10G-PON

10G-PON
10-Gigabit-capable passive optical network (XG-PON & XGS-PON)
Abbreviation	G.987
Status	In force
Year started	2010
Latest version	3.0; June 2012
Organization	ITU-T
Committee	ITU-T Study Group 15
Base standards	GPON
Related standards	NG-PON2, Higher Speed PON
Domain	telecommunication
License	Freely available
Website	https://www.itu.int/rec/T-REC-G.987

10G-PON (also known as XG-PON or G.987) is a 2010 computer networking standard for data links, capable of delivering shared Internet access rates up to 10 Gbit/s (gigabits per second) over existing dark fiber. This is the ITU-T's next generation standard following on from GPON or Gigabit-capable PON. Optical fibre is shared by many subscribers in a network known as FTTx in a way that centralises most of the telecommunications equipment, often displacing copper phone lines that connect premises to the phone exchange. Passive optical network (PON) architecture has become a cost-effective way to meet performance demands in access networks, and sometimes also in large optical local networks for "Fibre-to-the-desk".^[1]

Passive optical networks are used for the "Fibre-to-the-home" or "Fibre-to-the-premises" last mile with splitters that connect each central transmitter to many subscribers.
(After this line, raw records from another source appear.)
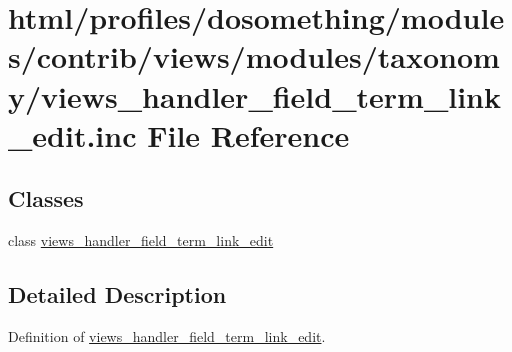 \hypertarget{views__handler__field__term__link__edit_8inc}{
\section{html/profiles/dosomething/modules/contrib/views/modules/taxonomy/views\_\-handler\_\-field\_\-term\_\-link\_\-edit.inc File Reference}
\label{views__handler__field__term__link__edit_8inc}
}
\subsection*{Classes}
\begin{DoxyCompactItemize}
\item 
class \hyperlink{classviews__handler__field__term__link__edit}{views\_\-handler\_\-field\_\-term\_\-link\_\-edit}
\end{DoxyCompactItemize}


\subsection{Detailed Description}
Definition of \hyperlink{classviews__handler__field__term__link__edit}{views\_\-handler\_\-field\_\-term\_\-link\_\-edit}.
The 10 Gbit/s shared capacity is the downstream speed broadcast to all users connected to the same PON, and the 2.5 Gbit/s upstream speed uses multiplexing techniques to prevent data frames from interfering with each other. Users have a network device that converts optical signals to the signals used in building wiring, such as Ethernet and wired analogue plain old telephone service. XGS-PON is a related technology that can deliver upstream and downstream (symmetrical) speeds of up to 10 Gbit/s (gigabits per second), first approved in 2016 as G.9807.1.^[2]^[3] XGS-PON uses time division multiplexing (TDM) and time division multiple access (TDMA).^[4]

Standards

ITU-T G.987 is the standard for 10G-PON.^[5]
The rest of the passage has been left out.